Dans le mouvement que fit Kynes, Paul découvrit le pli de ses lèvres.

« Les vers défendent les sables à épice. Chacun d’eux a un… territoire. Quant à l’épice… Qui sait ? Les spécimens de vers que nous avons pu examiner jusqu’ici nous amènent à supposer l’existence d’échanges chimiques complexes entre eux. Des traces d’acide chlorhydrique ont été relevées dans les vaisseaux et, ailleurs, on a détecté des acides plus complexes. Je puis vous confier la monographie que j’ai rédigée à ce sujet. »

« Et les boucliers sont impuissants ? » demanda le Duc.

« Les boucliers ! (Kynes grimaça un sourire.) Il suffit d’activer un bouclier dans la zone où opère le ver pour sceller votre destin. Les vers alentour ignorent les délimitations de territoire et ils viendront de très loin pour affronter le bouclier. Aucun homme muni d’un bouclier n’a jamais survécu à ce genre d’attaque. »

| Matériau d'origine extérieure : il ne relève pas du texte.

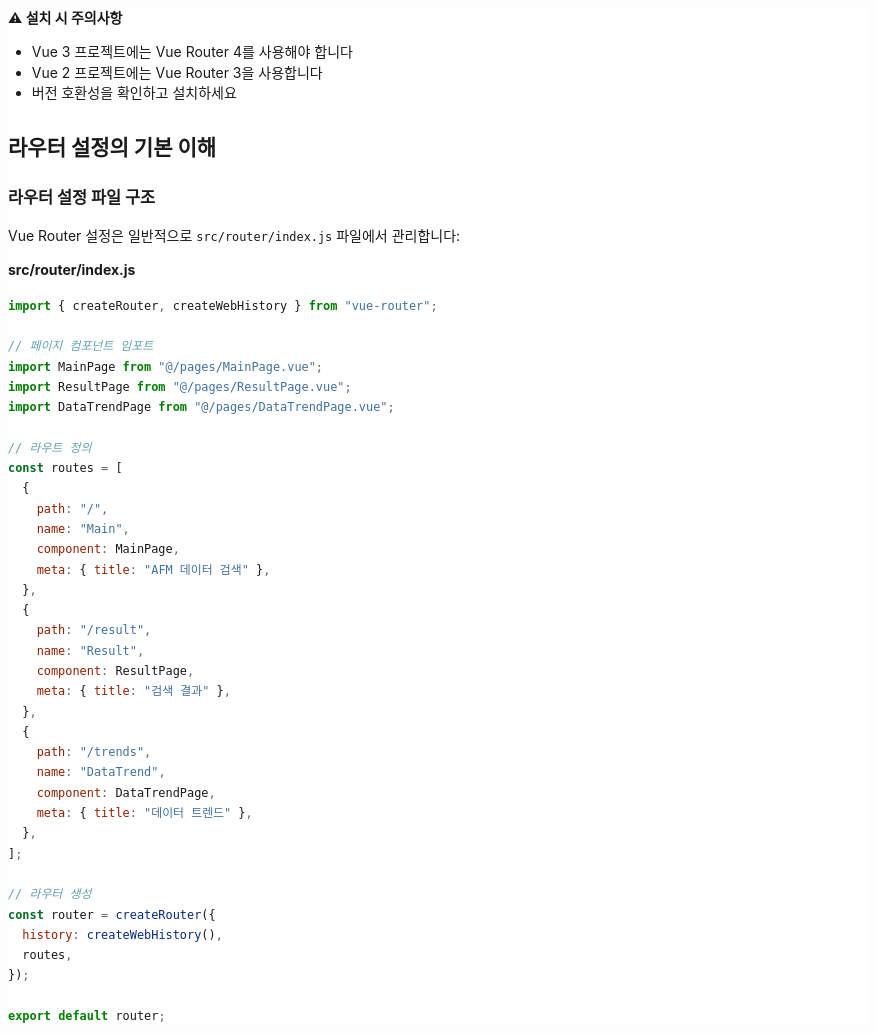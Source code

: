 **⚠️ 설치 시 주의사항**

- Vue 3 프로젝트에는 Vue Router 4를 사용해야 합니다
- Vue 2 프로젝트에는 Vue Router 3을 사용합니다
- 버전 호환성을 확인하고 설치하세요

## **라우터 설정의 기본 이해**

### **라우터 설정 파일 구조**

Vue Router 설정은 일반적으로 `src/router/index.js` 파일에서 관리합니다:

**src/router/index.js**

```javascript
import { createRouter, createWebHistory } from "vue-router";

// 페이지 컴포넌트 임포트
import MainPage from "@/pages/MainPage.vue";
import ResultPage from "@/pages/ResultPage.vue";
import DataTrendPage from "@/pages/DataTrendPage.vue";

// 라우트 정의
const routes = [
  {
    path: "/",
    name: "Main",
    component: MainPage,
    meta: { title: "AFM 데이터 검색" },
  },
  {
    path: "/result",
    name: "Result",
    component: ResultPage,
    meta: { title: "검색 결과" },
  },
  {
    path: "/trends",
    name: "DataTrend",
    component: DataTrendPage,
    meta: { title: "데이터 트렌드" },
  },
];

// 라우터 생성
const router = createRouter({
  history: createWebHistory(),
  routes,
});

export default router;
```
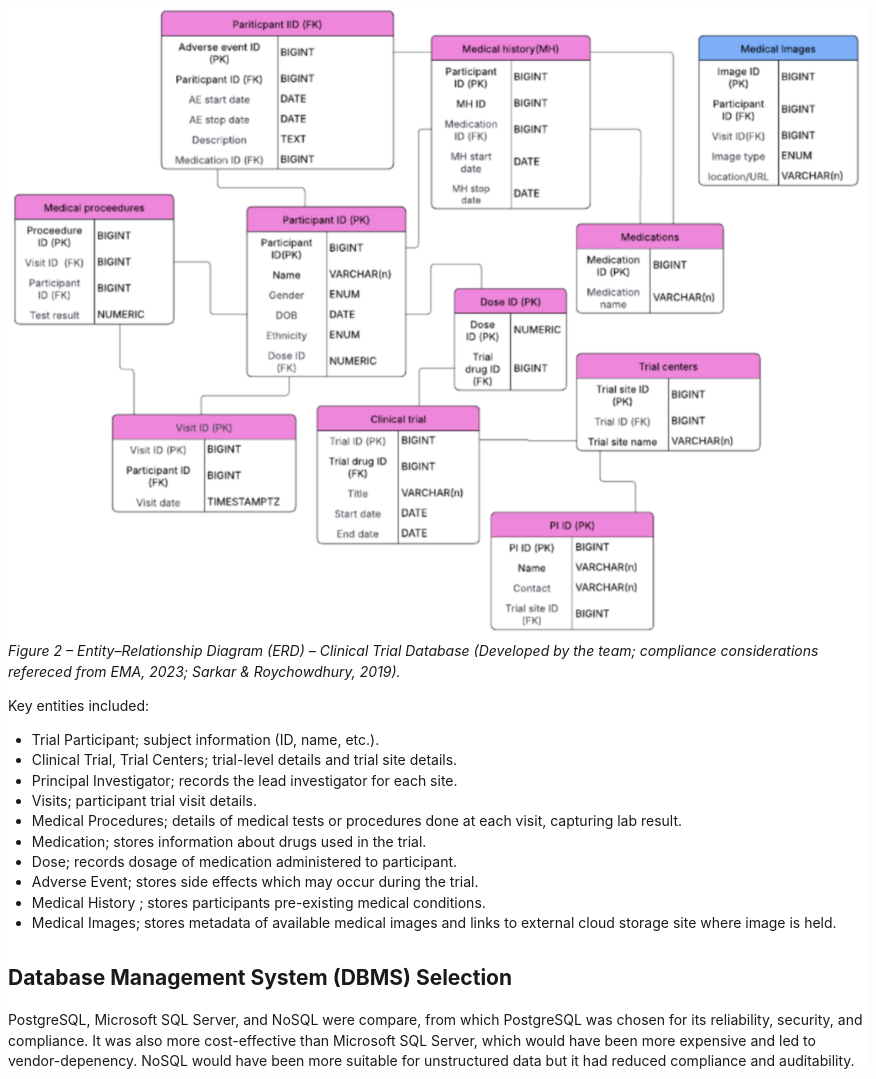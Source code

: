 ![Figure2](/images/Fig2.png)
*Figure 2 – Entity–Relationship Diagram (ERD) – Clinical Trial Database (Developed by the team; compliance considerations refereced from EMA, 2023; Sarkar & Roychowdhury, 2019).*

Key entities included:
- Trial Participant; subject information (ID, name, etc.).
- Clinical Trial, Trial Centers; trial-level details and trial site details.
- Principal Investigator; records the lead investigator for each site.
- Visits; participant trial visit details.
- Medical Procedures; details of medical tests or procedures done at each visit, capturing lab result.
- Medication; stores information about drugs used in the trial.
- Dose; records dosage of medication administered to participant.
- Adverse Event; stores side effects which may occur during the trial.
- Medical History ; stores participants pre-existing medical conditions.
- Medical Images; stores metadata of available medical images and links to external cloud storage site where image is held.

## Database Management System (DBMS) Selection
PostgreSQL, Microsoft SQL Server, and NoSQL were compare, from which PostgreSQL was chosen for its reliability, security, and compliance. It was also more cost-effective than Microsoft SQL Server, which would have been more expensive and led to vendor-depenency. NoSQL would have been more suitable for unstructured data but it had reduced compliance and auditability.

« Comment se comportent donc les vers capturés ? »

« Le choc électrique à haut voltage appliqué à chaque anneau séparément est la seule façon que l’on connaisse de tuer un ver, dit Kynes. Il est possible de les étourdir et de les blesser par explosifs mais chaque anneau conserve en ce cas une vie propre. En dehors des atomiques, je ne connais aucun moyen de détruire un ver tout entier. Ils sont d’une résistance incroyable. »

« Pourquoi n’a-t-on fait aucun effort pour les éliminer ? » demanda Paul.

« Cela coûterait trop cher, dit Kynes. Il y a trop de territoire à couvrir. »

Paul se renfonça dans son coin. Son sens de la vérité, sa perception des tonalités lui disaient que Kynes mentait ou ne disait que des demi-vérités. Il pensa : S’il existe un rapport entre l’épice et les vers, en ce cas tuer les vers pourrait signifier la destruction de l’épice.